2. Set current position to be the last character of the AZ string. Iterate through the characters of spell, from left to right. If the next character is not 'A' or 'Z', just append it to result. Otherwise, append the character from AZ at current position to result and decrease current position by 1. (In other words, current position iterates by characters of AZ from right to left and therefore includes them into result in the reversed order.)

Java implementation of this approach can look as follows:

public class MagicSpell {
  public String fixTheSpell(String spell) {
    // step 1
    String az="";
    for (int i=0; i<spell.length(); i++)
      if (spell.charAt(i)=='A' || spell.charAt(i)=='Z')
        az += spell.charAt(i);

    // step 2
    String res="";
    int pos = az.length()-1;
    for (int i=0; i<spell.length(); i++)
      if (spell.charAt(i)=='A' || spell.charAt(i)=='Z')
        res += az.charAt(pos--);
      else
        res += spell.charAt(i);
    return res;
  }
}

Value	500
Submission Rate	82 / 87 (94.25%)
Success Rate	57 / 82 (69.51%)
High Score	tourist for 498.59 points (1 mins 31 secs)
Average Score	422.43 (for 57 correct submissions)

This problem allows for many different approaches. Let's present 3 of them.

1. Memoization. Let F(X) be the smallest number of digits required to obtain the product X. Obviously, we need to find F(N). There's a following simple reccurrence to calculate F(X). If X < 10, then F(X) = 1 (one digit is enough). Otherwise, iterate through all digits d from 2 to 9 (it never makes sense to use digit 1 because it doesn't change the product of digits), inclusive, such that X is divisible by d and try to use d as a first digit of our number. If d is a first digit, then the product of the rest must be X/d and it requires F(X/d) digits to fill the rest. Therefore, F(X) = min{F(X/d) + 1} by all d, 2 ≤ d ≤ 9, such that X is divisible by d.

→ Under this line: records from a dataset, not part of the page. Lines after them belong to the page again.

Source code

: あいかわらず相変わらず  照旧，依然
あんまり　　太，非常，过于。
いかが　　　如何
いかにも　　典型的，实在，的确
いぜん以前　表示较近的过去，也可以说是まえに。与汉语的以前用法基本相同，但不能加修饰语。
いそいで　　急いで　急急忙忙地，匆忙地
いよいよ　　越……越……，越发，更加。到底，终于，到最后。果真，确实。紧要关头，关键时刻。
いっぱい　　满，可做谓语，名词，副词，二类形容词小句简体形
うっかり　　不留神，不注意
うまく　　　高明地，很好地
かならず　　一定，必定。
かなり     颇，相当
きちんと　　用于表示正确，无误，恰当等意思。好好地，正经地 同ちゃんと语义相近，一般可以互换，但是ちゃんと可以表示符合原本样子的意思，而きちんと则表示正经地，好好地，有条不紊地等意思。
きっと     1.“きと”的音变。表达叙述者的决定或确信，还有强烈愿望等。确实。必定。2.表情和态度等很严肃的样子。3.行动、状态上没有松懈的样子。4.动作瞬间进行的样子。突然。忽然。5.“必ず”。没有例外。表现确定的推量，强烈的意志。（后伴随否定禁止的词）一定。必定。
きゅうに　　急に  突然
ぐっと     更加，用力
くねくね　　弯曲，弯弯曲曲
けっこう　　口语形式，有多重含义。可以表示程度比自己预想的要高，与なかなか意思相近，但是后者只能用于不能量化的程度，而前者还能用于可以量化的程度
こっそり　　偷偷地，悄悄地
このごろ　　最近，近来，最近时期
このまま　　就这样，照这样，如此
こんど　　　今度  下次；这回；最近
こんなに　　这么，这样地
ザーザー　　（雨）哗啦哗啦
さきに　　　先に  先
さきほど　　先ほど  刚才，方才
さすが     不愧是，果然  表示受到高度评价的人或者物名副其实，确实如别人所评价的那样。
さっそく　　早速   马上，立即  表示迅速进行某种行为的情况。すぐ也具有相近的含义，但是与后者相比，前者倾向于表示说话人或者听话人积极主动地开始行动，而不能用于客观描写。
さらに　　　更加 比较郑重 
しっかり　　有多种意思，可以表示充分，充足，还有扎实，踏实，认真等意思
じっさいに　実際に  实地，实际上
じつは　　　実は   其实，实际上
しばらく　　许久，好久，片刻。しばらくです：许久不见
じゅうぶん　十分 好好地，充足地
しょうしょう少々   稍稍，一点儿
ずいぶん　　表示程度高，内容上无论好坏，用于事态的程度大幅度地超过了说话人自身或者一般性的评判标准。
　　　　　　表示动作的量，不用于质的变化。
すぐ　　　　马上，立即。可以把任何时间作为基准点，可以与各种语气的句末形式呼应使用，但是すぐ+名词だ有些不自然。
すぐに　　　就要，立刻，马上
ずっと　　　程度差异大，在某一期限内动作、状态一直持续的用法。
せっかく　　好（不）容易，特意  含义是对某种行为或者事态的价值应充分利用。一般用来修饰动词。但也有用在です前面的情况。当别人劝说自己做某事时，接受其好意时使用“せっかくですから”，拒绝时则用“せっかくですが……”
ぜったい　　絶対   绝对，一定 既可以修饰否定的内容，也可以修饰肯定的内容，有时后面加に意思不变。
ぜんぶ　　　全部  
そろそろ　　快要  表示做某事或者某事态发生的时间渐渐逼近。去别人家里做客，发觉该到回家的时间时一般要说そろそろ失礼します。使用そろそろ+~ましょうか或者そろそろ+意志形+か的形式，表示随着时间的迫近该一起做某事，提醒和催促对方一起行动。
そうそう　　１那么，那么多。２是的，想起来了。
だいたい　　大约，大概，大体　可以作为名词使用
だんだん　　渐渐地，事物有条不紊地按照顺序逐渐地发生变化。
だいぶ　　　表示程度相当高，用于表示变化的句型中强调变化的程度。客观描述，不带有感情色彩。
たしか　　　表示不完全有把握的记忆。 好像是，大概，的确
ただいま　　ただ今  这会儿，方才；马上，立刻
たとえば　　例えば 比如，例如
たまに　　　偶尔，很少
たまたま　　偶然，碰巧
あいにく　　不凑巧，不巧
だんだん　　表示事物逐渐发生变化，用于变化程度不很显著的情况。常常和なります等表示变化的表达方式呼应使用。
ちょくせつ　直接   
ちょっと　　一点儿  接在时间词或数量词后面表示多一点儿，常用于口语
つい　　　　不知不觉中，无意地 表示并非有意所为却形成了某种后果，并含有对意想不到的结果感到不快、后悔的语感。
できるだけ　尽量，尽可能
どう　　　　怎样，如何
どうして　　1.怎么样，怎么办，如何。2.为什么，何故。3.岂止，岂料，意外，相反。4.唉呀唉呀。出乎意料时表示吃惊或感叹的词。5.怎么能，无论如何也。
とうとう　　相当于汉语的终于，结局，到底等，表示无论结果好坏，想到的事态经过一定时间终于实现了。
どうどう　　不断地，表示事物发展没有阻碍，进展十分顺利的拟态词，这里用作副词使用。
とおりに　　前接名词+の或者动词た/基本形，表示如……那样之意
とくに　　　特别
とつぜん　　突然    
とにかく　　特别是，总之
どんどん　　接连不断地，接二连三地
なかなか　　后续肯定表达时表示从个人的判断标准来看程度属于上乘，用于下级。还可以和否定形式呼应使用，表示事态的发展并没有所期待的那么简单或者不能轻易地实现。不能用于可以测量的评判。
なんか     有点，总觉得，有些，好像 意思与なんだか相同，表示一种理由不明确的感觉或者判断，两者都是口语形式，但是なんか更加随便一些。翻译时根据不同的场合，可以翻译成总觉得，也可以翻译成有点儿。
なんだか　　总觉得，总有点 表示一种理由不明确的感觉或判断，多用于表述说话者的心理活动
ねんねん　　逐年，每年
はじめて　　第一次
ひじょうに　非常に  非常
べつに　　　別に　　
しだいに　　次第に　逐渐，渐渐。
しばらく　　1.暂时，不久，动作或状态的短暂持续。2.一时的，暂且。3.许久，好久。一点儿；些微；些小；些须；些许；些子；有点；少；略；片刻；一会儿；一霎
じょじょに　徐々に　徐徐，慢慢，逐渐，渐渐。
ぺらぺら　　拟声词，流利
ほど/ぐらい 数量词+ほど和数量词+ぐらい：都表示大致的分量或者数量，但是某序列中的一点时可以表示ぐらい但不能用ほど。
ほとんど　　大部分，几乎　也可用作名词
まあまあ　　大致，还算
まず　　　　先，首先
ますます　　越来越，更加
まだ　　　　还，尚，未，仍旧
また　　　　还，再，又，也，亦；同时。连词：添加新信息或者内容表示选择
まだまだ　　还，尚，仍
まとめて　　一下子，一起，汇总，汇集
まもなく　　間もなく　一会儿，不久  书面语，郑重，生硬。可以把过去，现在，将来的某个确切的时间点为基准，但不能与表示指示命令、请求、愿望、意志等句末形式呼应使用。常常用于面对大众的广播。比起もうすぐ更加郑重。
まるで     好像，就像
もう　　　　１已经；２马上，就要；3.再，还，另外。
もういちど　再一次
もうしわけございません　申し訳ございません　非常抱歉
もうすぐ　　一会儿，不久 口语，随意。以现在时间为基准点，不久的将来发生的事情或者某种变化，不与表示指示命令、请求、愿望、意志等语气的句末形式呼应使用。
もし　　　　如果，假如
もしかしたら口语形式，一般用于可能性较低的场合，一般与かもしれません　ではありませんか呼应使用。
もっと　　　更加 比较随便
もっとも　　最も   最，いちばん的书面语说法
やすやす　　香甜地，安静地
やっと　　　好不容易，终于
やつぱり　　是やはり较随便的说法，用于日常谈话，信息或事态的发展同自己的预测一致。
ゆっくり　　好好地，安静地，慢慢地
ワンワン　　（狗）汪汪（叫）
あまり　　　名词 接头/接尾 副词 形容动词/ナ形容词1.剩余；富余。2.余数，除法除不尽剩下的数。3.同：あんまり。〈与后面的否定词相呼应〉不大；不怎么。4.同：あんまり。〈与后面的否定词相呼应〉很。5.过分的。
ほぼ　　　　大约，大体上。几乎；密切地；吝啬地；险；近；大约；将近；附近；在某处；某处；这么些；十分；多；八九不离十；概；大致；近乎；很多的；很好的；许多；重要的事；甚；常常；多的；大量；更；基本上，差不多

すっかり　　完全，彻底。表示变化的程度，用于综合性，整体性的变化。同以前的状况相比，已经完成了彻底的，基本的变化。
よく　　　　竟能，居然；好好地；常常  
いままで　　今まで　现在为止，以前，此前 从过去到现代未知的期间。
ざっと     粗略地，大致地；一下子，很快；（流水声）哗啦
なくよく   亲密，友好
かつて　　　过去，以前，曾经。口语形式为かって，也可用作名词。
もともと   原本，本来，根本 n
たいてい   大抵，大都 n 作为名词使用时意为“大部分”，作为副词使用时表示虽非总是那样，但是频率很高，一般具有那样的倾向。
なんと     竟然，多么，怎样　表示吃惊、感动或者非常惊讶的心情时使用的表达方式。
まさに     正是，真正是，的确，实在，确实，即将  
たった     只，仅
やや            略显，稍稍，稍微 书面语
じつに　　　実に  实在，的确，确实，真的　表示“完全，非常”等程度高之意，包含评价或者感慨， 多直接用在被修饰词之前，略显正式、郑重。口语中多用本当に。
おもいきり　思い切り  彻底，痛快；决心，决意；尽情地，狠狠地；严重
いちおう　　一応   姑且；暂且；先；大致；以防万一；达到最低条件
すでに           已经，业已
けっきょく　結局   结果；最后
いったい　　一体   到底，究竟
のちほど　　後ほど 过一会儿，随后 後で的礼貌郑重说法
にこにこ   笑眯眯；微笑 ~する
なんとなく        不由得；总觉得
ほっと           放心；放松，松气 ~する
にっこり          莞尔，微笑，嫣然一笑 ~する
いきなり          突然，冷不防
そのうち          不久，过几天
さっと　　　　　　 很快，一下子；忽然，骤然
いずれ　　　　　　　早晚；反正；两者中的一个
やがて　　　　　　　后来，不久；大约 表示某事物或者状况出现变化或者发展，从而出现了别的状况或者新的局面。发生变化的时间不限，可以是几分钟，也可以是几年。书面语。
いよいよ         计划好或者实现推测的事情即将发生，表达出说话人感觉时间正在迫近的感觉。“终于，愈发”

Having such a reccurrence, we have two ways to evaluate it. The first is to create a table F of size N and to calculate values F[1], F[2], ..., F[N], in order. Unfortunately, N can be as large as 10^9 what makes this approach impossible. The other approach is to use recursion with memoization. Let's estimate the number of states that will be visited if we calculate F(N) in such way. Note that digits from 2 to 9 have only primes 2, 3, 5 and 7 in their factorization. Therefore if N = 2^A * 3^B * 5^C * 7^D * n, each recursive call will be made for a number representable as 2^a * 3^b * 5^c * 7^d * n, where 0 ≤ a ≤ A, 0 ≤ b ≤ B, 0 ≤ c ≤ C, 0 ≤ d ≤ D. It means that the number of recursive calls is at most (A+1)*(B+1)*(C+1)*(D+1) ≤ (29+1)*(18+1)*(12+1)*(10+1) = 81,510. So the number of visited states is not very large and memoization approach will easily run in time.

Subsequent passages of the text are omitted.